The art here deserves mention. Behold the female superhero leading with her fists and shoulders instead of tits and ass. See the way her shirt actually obscures her female shape. See a woman drawn as all power and no sex. Katar's the eye-candy, here, not Diana. Can I tell you how much I love that?
And it cracks me up that Diana totally doesn't get why Probert thinks the small army about to attack them is particularly bad. She's all "What? It's just another hundred guys. Whatever. Call me when it's something that'll make me break a sweat."
Meanwhile, it turns out that Guy has been abducted by Karine, the high priestess of the Tormocks. The Tormocks are, apparently, dying out, because they're a bunch of inbred xenophobes with an unsustainable cultural imperative to war. Karine believes that a little pinch of Guy's Vuldarian jizz will fix all that, though, by bringing new diversity back to the family tree.
Actually, I'm pretty sure the Earthers call it "rape," but why quibble?
Happily for Guy, his imminent sexual assault gets interrupted by his friends, who break down the wall and lay waste, as you do.
Note that it's Diana who takes the fight to the bad guy, while Hawkman frees Guy.

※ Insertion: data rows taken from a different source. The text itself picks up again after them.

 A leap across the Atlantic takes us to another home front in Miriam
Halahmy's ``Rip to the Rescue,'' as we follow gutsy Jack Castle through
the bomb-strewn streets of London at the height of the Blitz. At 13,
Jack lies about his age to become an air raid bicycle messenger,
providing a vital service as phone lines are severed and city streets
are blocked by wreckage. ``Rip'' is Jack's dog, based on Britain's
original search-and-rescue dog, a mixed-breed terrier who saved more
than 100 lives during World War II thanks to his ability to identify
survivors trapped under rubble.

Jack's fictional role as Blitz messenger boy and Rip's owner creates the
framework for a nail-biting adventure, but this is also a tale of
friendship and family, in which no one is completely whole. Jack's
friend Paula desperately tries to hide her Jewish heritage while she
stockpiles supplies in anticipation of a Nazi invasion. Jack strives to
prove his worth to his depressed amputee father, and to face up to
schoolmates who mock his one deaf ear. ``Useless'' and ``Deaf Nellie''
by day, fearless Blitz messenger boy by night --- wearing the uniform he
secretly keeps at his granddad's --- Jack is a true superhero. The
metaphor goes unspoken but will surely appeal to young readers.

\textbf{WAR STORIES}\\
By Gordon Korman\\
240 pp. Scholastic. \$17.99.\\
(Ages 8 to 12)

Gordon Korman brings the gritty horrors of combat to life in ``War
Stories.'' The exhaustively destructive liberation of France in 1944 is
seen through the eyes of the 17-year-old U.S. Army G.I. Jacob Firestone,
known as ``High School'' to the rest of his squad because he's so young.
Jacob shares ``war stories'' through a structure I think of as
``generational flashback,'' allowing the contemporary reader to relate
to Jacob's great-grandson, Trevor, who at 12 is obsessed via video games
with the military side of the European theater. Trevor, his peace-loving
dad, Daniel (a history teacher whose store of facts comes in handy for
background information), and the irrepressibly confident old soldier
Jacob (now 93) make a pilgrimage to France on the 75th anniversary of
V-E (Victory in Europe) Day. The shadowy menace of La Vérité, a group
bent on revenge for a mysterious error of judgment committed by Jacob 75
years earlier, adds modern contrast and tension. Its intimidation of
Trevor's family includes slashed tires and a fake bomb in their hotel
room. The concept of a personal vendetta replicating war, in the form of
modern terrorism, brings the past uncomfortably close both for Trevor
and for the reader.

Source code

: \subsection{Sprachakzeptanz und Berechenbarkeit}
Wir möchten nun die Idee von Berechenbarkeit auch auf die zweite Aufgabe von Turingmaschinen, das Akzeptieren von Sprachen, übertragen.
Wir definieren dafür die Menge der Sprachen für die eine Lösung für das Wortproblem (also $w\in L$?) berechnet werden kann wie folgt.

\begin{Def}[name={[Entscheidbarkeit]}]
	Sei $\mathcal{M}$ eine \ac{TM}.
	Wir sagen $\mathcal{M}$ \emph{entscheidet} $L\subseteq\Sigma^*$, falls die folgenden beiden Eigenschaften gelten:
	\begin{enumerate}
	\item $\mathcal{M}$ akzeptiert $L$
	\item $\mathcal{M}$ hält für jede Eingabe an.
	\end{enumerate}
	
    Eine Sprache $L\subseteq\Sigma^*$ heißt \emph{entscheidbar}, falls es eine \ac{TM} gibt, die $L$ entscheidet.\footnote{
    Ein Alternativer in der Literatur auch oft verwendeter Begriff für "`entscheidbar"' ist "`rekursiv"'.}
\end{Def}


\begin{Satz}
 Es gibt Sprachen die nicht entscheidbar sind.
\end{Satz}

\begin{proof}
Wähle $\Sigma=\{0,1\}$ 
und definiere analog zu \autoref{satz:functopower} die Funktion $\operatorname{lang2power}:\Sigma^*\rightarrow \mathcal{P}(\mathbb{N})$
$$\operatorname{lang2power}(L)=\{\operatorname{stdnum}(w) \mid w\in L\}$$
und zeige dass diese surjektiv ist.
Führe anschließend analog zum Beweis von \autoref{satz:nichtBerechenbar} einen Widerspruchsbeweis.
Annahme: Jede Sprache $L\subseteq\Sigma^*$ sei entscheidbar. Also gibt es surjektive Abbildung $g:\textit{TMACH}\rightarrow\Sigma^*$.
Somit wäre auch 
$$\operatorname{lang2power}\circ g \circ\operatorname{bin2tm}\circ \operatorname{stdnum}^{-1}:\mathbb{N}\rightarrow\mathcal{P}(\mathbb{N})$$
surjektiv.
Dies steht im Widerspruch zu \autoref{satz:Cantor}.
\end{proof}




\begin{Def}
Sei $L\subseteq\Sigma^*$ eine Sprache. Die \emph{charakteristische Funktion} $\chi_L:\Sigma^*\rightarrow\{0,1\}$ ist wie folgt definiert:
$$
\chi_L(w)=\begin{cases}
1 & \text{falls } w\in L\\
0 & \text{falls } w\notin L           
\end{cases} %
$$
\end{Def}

This is only sensible, when you think about their relative resources, but that doesn't mean that most writers would have thought of it, particularly since this is Katar's book we're in at the moment. Though I suppose that might just be because Karine is female.

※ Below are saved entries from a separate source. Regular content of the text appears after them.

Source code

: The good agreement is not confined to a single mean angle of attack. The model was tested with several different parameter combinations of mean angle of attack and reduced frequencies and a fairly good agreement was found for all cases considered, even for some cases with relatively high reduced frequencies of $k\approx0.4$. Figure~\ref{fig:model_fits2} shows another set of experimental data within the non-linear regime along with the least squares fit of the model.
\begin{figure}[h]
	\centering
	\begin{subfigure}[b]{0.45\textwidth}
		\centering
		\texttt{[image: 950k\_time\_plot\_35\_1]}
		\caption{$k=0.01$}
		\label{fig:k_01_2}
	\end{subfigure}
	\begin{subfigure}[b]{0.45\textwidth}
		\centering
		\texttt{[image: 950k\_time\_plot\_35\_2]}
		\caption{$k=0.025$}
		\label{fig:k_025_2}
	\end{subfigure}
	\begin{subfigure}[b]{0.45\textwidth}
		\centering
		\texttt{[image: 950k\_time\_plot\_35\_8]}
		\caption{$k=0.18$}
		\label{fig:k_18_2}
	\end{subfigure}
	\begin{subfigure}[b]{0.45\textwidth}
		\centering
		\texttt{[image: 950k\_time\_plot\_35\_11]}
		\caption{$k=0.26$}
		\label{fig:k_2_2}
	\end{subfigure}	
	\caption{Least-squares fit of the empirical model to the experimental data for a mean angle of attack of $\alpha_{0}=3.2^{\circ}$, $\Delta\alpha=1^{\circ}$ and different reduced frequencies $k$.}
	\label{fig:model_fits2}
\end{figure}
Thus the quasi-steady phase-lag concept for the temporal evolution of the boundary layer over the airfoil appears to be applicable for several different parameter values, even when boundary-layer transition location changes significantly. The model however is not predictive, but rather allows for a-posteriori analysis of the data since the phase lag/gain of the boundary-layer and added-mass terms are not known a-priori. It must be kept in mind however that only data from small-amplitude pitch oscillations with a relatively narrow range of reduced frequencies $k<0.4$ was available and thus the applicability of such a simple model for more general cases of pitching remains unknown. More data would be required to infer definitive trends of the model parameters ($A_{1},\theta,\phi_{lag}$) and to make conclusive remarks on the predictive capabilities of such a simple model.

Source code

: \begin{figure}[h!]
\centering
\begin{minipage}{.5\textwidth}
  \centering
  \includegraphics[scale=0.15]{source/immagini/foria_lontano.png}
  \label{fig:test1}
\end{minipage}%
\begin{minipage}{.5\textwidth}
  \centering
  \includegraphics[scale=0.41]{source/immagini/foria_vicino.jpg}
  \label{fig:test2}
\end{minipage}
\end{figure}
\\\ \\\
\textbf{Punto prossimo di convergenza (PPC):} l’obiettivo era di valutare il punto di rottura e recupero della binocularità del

Anyway, Karine escapes and runs off to her brother Bronkk, who isn't all about his sister's breeding program and would rather just kill Guy and be done with it (he's a traditionalist).

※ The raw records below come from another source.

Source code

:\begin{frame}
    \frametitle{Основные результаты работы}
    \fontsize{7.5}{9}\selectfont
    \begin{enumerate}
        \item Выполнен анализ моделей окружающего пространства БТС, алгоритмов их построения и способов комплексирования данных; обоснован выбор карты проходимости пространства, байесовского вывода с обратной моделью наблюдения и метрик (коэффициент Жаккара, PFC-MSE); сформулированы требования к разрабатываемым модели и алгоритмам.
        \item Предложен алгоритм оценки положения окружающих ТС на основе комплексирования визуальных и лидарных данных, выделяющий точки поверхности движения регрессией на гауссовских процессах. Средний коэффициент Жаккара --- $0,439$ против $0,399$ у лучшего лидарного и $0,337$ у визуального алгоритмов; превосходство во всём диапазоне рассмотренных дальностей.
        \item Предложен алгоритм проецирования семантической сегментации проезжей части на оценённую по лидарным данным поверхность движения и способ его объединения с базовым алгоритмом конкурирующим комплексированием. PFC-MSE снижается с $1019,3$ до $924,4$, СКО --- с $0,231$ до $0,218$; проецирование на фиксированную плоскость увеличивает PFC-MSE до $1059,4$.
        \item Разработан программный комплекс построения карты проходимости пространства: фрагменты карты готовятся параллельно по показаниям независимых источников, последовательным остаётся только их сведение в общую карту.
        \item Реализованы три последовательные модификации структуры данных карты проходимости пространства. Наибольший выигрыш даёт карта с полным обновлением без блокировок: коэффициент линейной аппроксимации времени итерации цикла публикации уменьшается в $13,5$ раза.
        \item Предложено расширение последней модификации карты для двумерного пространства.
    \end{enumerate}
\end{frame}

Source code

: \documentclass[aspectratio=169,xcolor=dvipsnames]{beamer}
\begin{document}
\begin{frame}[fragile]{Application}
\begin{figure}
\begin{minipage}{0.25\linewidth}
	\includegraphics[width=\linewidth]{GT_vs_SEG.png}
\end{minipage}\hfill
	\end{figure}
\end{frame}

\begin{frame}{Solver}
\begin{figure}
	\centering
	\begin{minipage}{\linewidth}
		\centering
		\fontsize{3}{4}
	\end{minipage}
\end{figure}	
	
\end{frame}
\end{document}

Buncha macho nutcases, aren't they? I do like the sense that Diana's *still* vaguely in charge, here, or that at the very least plans must be run by her specifically to be considered applicable, even though Guy and Probert aren't League and this isn't any kind of formal group they've got. Also, necks don't work that way.
So, they have a big fight.
(Yes, that's Lobo. He's XTREEM after all. Don't worry about it. He's not important. Pretend he's not there. Also, spines don't work that way.)
Diana seems to have taken special exception to Karine. Guess she's not a big fan of rapists. Who knew?
(Diana's shock here is at finding that Karine was wearing a mask, and is actually rather human-looking and pretty underneath. I'm not entirely sure why this matters to anyone, and she gets killed anyway when the rest of the League shows up and Karine's angry spaceship eats her, so I wouldn't even mention it, but I don't want that panel to confuse anyone.
Also, stomachs don't work that way.)
This is really Guy's story, of course, so it ends with him kakking Bronkk in a final, dramatic confrontation:
(Biceps don't work that way. I fucking HATE this art.)
And then they all fly home between issues and off-panel, and Diana probably does not take the opportunity to sleep with Yazz.
So, not the greatest Wondy story ever told, because it's not even actually a Wondy story, when you get right down to it. But it does showcase some of Diana's best aspects, like her sensitivity and wisdom when it comes to people and their relationships, and her fearlessness and conviction in battle. It paints us a woman who a macho prick like Guy Gardner can feel safe being hurt with, who a jealous, fiercely independent rebel like Fire can hear advice from, and whose orders a proud warrior like Katar can respect.
Scans from JLA v2 101-103, Guy Gardner: Warrior 32-34, and Hawkman v4 22-23.
I'm not even going to try coming up with a Hawkman tag under the current system.